_Exercise objective_
The answer must consist of every line in the records below that contains the string "DoxyCompactItemize".

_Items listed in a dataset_

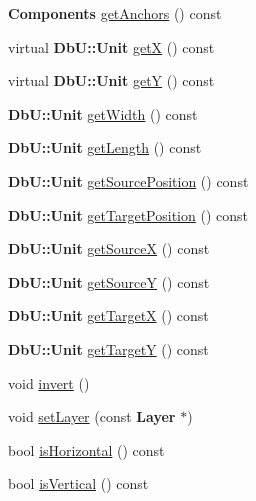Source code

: \begin{DoxyCompactItemize}
\item 
\textbf{ Components} \mbox{\hyperlink{classKatabatic_1_1AutoSegment_a7339a1ebc7d46384bc4e1317af84bea1}{get\+Anchors}} () const
\item 
virtual \textbf{ Db\+U\+::\+Unit} \mbox{\hyperlink{classKatabatic_1_1AutoSegment_a00b8f54c8171f6699e57de1b8c18eeb1}{getX}} () const
\item 
virtual \textbf{ Db\+U\+::\+Unit} \mbox{\hyperlink{classKatabatic_1_1AutoSegment_a4580de6b074712e400d5d238ce3af054}{getY}} () const
\item 
\textbf{ Db\+U\+::\+Unit} \mbox{\hyperlink{classKatabatic_1_1AutoSegment_a9c63fe7288748eaf5332ca796a36d872}{get\+Width}} () const
\item 
\textbf{ Db\+U\+::\+Unit} \mbox{\hyperlink{classKatabatic_1_1AutoSegment_ab1ca7adfc68761c749a16f65c9aa4088}{get\+Length}} () const
\item 
\textbf{ Db\+U\+::\+Unit} \mbox{\hyperlink{classKatabatic_1_1AutoSegment_a8a88dc051a8d324aff8763609957dcaa}{get\+Source\+Position}} () const
\item 
\textbf{ Db\+U\+::\+Unit} \mbox{\hyperlink{classKatabatic_1_1AutoSegment_a65dea76b4efad9d3caa78be44e96c94c}{get\+Target\+Position}} () const
\item 
\textbf{ Db\+U\+::\+Unit} \mbox{\hyperlink{classKatabatic_1_1AutoSegment_a8a8e127557d70de70f9efb488be30d1a}{get\+SourceX}} () const
\item 
\textbf{ Db\+U\+::\+Unit} \mbox{\hyperlink{classKatabatic_1_1AutoSegment_ae913463a76d08b079611a993cebea1a9}{get\+SourceY}} () const
\item 
\textbf{ Db\+U\+::\+Unit} \mbox{\hyperlink{classKatabatic_1_1AutoSegment_a8e6462b43ca9eaeea1e08866cec59a8c}{get\+TargetX}} () const
\item 
\textbf{ Db\+U\+::\+Unit} \mbox{\hyperlink{classKatabatic_1_1AutoSegment_a003e545e792e8bf22d264bcb3bc90547}{get\+TargetY}} () const
\item 
void \mbox{\hyperlink{classKatabatic_1_1AutoSegment_acbac6289ab14574da20f26c933e2e741}{invert}} ()
\item 
void \mbox{\hyperlink{classKatabatic_1_1AutoSegment_aad4271c35e0162c8a4d034dca07f5a4b}{set\+Layer}} (const \textbf{ Layer} $\ast$)
\item 
bool \mbox{\hyperlink{classKatabatic_1_1AutoSegment_a21b9cefd33ae22e4c2070ad441bdd30b}{is\+Horizontal}} () const
\item 
bool \mbox{\hyperlink{classKatabatic_1_1AutoSegment_abd54544ef1710ee4b67cfb021d73446c}{is\+Vertical}} () const

\end{DoxyCompactItemize}

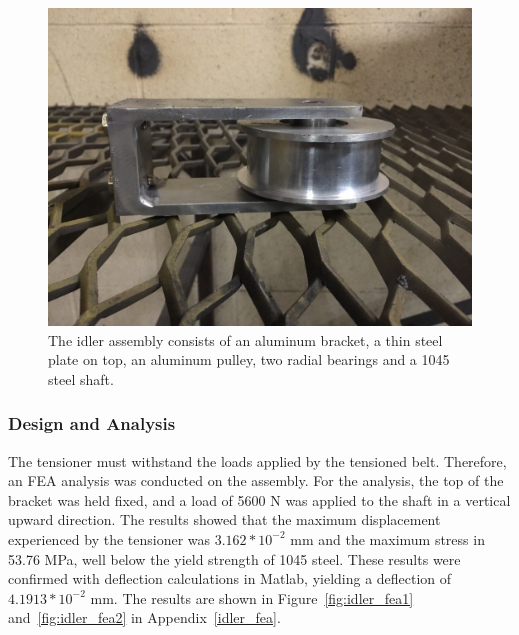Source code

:\begin{figure}[htbp]
\centering
\includegraphics[height=0.3\textheight]{images/idler_assembly_bld}
\caption[Idler Assembly]{The idler assembly consists of an aluminum bracket, a thin steel plate on top, an aluminum pulley, two radial bearings and a 1045 steel shaft.}
\label{fig:idler}
\end{figure}

\subsubsection{Design and Analysis}

The tensioner must withstand the loads applied by the tensioned belt. Therefore, an FEA analysis was conducted on the assembly. For the analysis, the top of the bracket was held fixed, and a load of 5600 N was applied to the shaft in a vertical upward direction. The results showed that the maximum displacement experienced by the tensioner was ${3.162*10^{-2}}$ mm and the maximum stress in 53.76 MPa, well below the yield strength of 1045 steel. These results were confirmed with deflection calculations in Matlab, yielding a deflection of ${4.1913*10^{-2}}$ mm. The results are shown in Figure~\ref{fig:idler_fea1} and~\ref{fig:idler_fea2} in Appendix~\ref{idler_fea}.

_Answer to the exercise_
: \begin{DoxyCompactItemize}
\end{DoxyCompactItemize}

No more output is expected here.